Goal of the exercise - Count each line below that has "online" anywhere in it. Answer with the total alone.
══ Data for this task ══
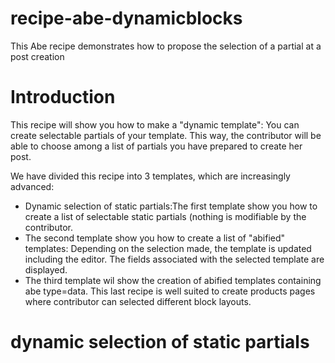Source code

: # recipe-abe-dynamicblocks
This Abe recipe demonstrates how to propose the selection of a partial at a post creation

# Introduction
This recipe will show you how to make a "dynamic template": You can create selectable partials of your template. This way, the contributor will be able to choose among a list of partials you have prepared to create her post.

We have divided this recipe into 3 templates, which are increasingly advanced: 

- Dynamic selection of static partials:The first template show you how to create a list of selectable static partials (nothing is modifiable by the contributor.
- The second template show you how to create a list of "abified" templates: Depending on the selection made, the template is updated including the editor. The fields associated with the selected template are displayed.
- The third template wil show the creation of abified templates containing abe type=data. This last recipe is well suited to create products pages where contributor can selected different block layouts.

# dynamic selection of static partials



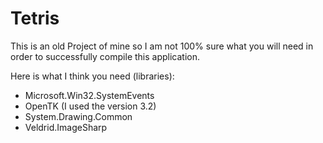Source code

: # Tetris

This is an old Project of mine so I am not 100% sure what you will need in order to successfully compile this application.

Here is what I think you need (libraries):
* Microsoft.Win32.SystemEvents
* OpenTK (I used the version 3.2)
* System.Drawing.Common
* Veldrid.ImageSharp
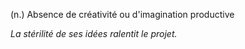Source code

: (n.) Absence de créativité ou d'imagination productive

*La stérilité de ses idées ralentit le projet.*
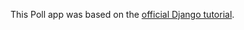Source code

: This Poll app was based on the [official Django tutorial](https://docs.djangoproject.com/en/1.3/intro/tutorial01/).

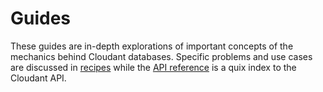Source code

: # Guides

These guides are in-depth explorations of important concepts of the mechanics behind Cloudant databases. Specific problems and use cases are discussed in [recipes](#recipes) while the [API reference](#api_reference) is a quix index to the Cloudant API.
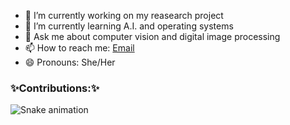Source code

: - 🔭 I’m currently working on my reasearch project
- 🌱 I’m currently learning A.I. and operating systems
- 💬 Ask me about computer vision and digital image processing
- 📫 How to reach me: [Email](19deoligi@gmail.com)
- 😄 Pronouns: She/Her

### ✨Contributions:✨
![Snake animation](https://github.com/giuliamoscoso/giuliamoscoso/blob/output/github-contribution-grid-snake.svg)
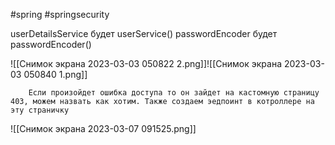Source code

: 
#spring 
#springsecurity 


userDetailsService будет userService()
passwordEncoder будет passwordEncoder()

![[Снимок экрана 2023-03-03 050822 2.png]]![[Снимок экрана 2023-03-03 050840 1.png]]


		Если произойдет ошибка доступа то он зайдет на кастомную страницу 403, можем назвать как хотим. Также создаем эедпоинт в котроллере на эту страничку
![[Снимок экрана 2023-03-07 091525.png]]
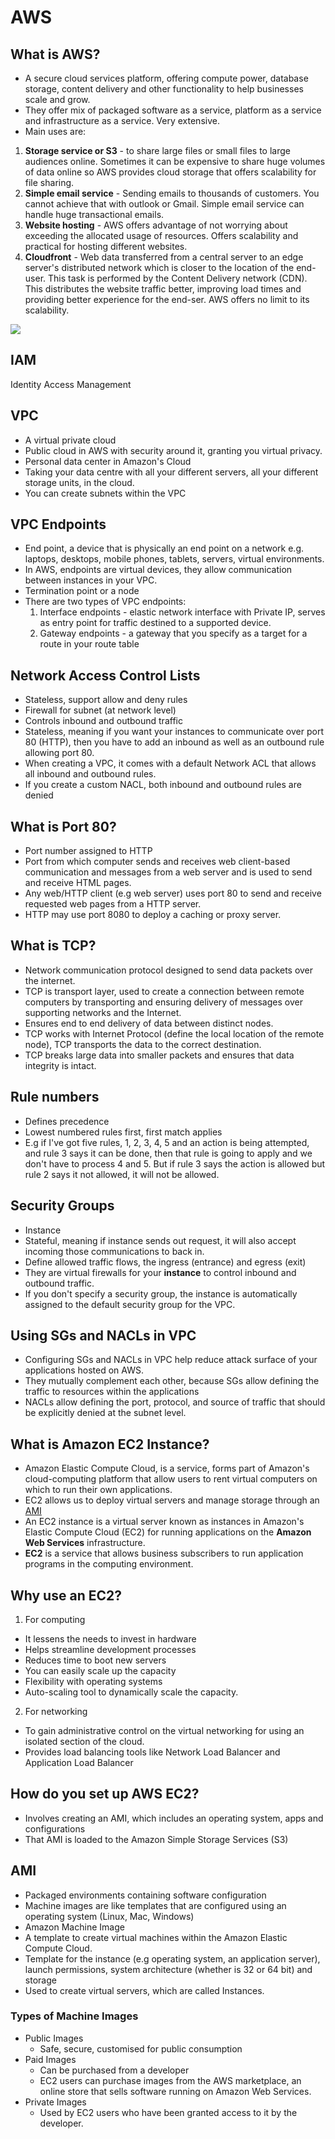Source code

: # AWS  

## What is AWS?
- A secure cloud services platform, offering compute power, database storage, content delivery and other functionality to help businesses scale and grow.
- They offer mix of packaged software as a service, platform as a service and infrastructure as a service. Very extensive.
- Main uses are:
1. **Storage service or S3** - to share large files or small files to large audiences online. Sometimes it can be expensive to share huge volumes of data online so AWS provides cloud storage that offers scalability for file sharing.
2. **Simple email service** - Sending emails to thousands of customers. You cannot achieve that with outlook or Gmail. Simple email service can handle huge transactional emails.
3. **Website hosting** - AWS offers advantage of not worrying about exceeding the allocated usage of resources. Offers scalability and practical for hosting different websites.
4. **Cloudfront** - Web data transferred from a central server to an edge server's distributed network which is closer to the location of the end-user. This task is performed by the Content Delivery network (CDN). This distributes the website traffic better, improving load times and providing better experience for the end-ser. AWS offers no limit to its scalability.

<img src="https://d2o2utebsixu4k.cloudfront.net/media/images/1567147556468-Amazon-Web-Services-2.png">

## IAM 
Identity Access Management

## VPC
- A virtual private cloud
- Public cloud in AWS with security around it, granting you virtual privacy.
- Personal data center in Amazon's Cloud
- Taking your data centre with all your different servers, all your different storage units, in the cloud.
- You can create subnets within the VPC

## VPC Endpoints
- End point, a device that is physically an end point on a network e.g. laptops, desktops, mobile phones, tablets, servers, virtual environments.
- In AWS, endpoints are virtual devices, they allow communication between instances in your VPC.
- Termination point or a node
- There are two types of VPC endpoints:
    1. Interface endpoints - elastic network interface with Private IP, serves as entry point for traffic destined to a supported device.
    2. Gateway endpoints - a gateway that you specify as a target for a route in your route table 

## Network Access Control Lists
- Stateless, support allow and deny rules
- Firewall for subnet (at network level)
- Controls inbound and outbound traffic
- Stateless, meaning if you want your instances to communicate over port 80 (HTTP), then you have to add an inbound as well as an outbound rule allowing port 80.
- When creating a VPC, it comes with a default Network ACL that allows all inbound and outbound rules.
- If you create a custom NACL, both inbound and outbound rules are denied

## What is Port 80?
- Port number assigned to HTTP
- Port from which computer sends and receives web client-based communication and messages from a web server and is used to send and receive HTML pages.
- Any web/HTTP client (e.g web server) uses port 80 to send and receive requested web pages from a HTTP server.
- HTTP may use port 8080 to deploy a caching or proxy server.

## What is TCP?
- Network communication protocol designed to send data packets over the internet.
- TCP is transport layer, used to create a connection between remote computers by transporting and ensuring delivery of messages over supporting networks and the Internet.
- Ensures end to end delivery of data between distinct nodes.
- TCP works with Internet Protocol (define the local location of the remote node), TCP transports the data to the correct destination.
- TCP breaks large data into smaller packets and ensures that data integrity is intact.

## Rule numbers 
- Defines precedence
- Lowest numbered rules first, first match applies 
- E.g if I've got five rules, 1, 2, 3, 4, 5 and an action is being attempted, and rule 3 says it can be done, then that rule is going to apply and we don't have to process 4 and 5. But if rule 3 says the action is allowed but rule 2 says it not allowed, it will not be allowed.

## Security Groups 
- Instance
- Stateful, meaning if instance sends out request, it will also accept incoming those communications to back in.
- Define allowed traffic flows, the ingress (entrance) and egress (exit)
- They are virtual firewalls for your **instance** to control inbound and outbound traffic. 
- If you don't specify a security group, the instance is automatically assigned to the default security group for the VPC.

## Using SGs and NACLs in VPC
- Configuring SGs and NACLs in VPC help reduce attack surface of your applications hosted on AWS.
- They mutually complement each other, because SGs allow defining the traffic to resources within the applications
- NACLs allow defining the port, protocol, and source of traffic that should be explicitly denied at the subnet level.

## What is Amazon EC2 Instance?
- Amazon Elastic Compute Cloud, is a service, forms part of Amazon's cloud-computing platform that allow users to rent virtual computers on which to run their own applications.
- EC2 allows us to deploy virtual servers and manage storage through an [AMI](#ami)
- An EC2 instance is a virtual server known as instances in Amazon's Elastic Compute Cloud (EC2) for running applications on the **Amazon Web Services** infrastructure.
- **EC2** is a service that allows business subscribers to run application programs in the computing environment. 

## Why use an EC2?
1. For computing
- It lessens the needs to invest in hardware
- Helps streamline development processes
- Reduces time to boot new servers
- You can easily scale up the capacity 
- Flexibility with operating systems
- Auto-scaling tool to dynamically scale the capacity.

2. For networking
- To gain administrative control on the virtual networking for using an isolated section of the cloud.
- Provides load balancing tools like Network Load Balancer and Application Load Balancer

## How do you set up AWS EC2?
- Involves creating an AMI, which includes an operating system, apps and configurations
- That AMI is loaded to the Amazon Simple Storage Services (S3)

## AMI
- Packaged environments containing software configuration
- Machine images are like templates that are configured using an operating system (Linux, Mac, Windows)
- Amazon Machine Image
- A template to create virtual machines within the Amazon Elastic Compute Cloud.
- Template for the instance (e.g operating system, an application server), launch permissions, system architecture (whether is 32 or 64 bit) and storage
- Used to create virtual servers, which are called Instances.

### Types of Machine Images
- Public Images
    - Safe, secure, customised for public consumption
- Paid Images
    - Can be purchased from a developer
    - EC2 users can purchase images from the AWS marketplace, an online store that sells software running on Amazon Web Services.
- Private Images
    - Used by EC2 users who have been granted access to it by the developer.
═══
Written response - 2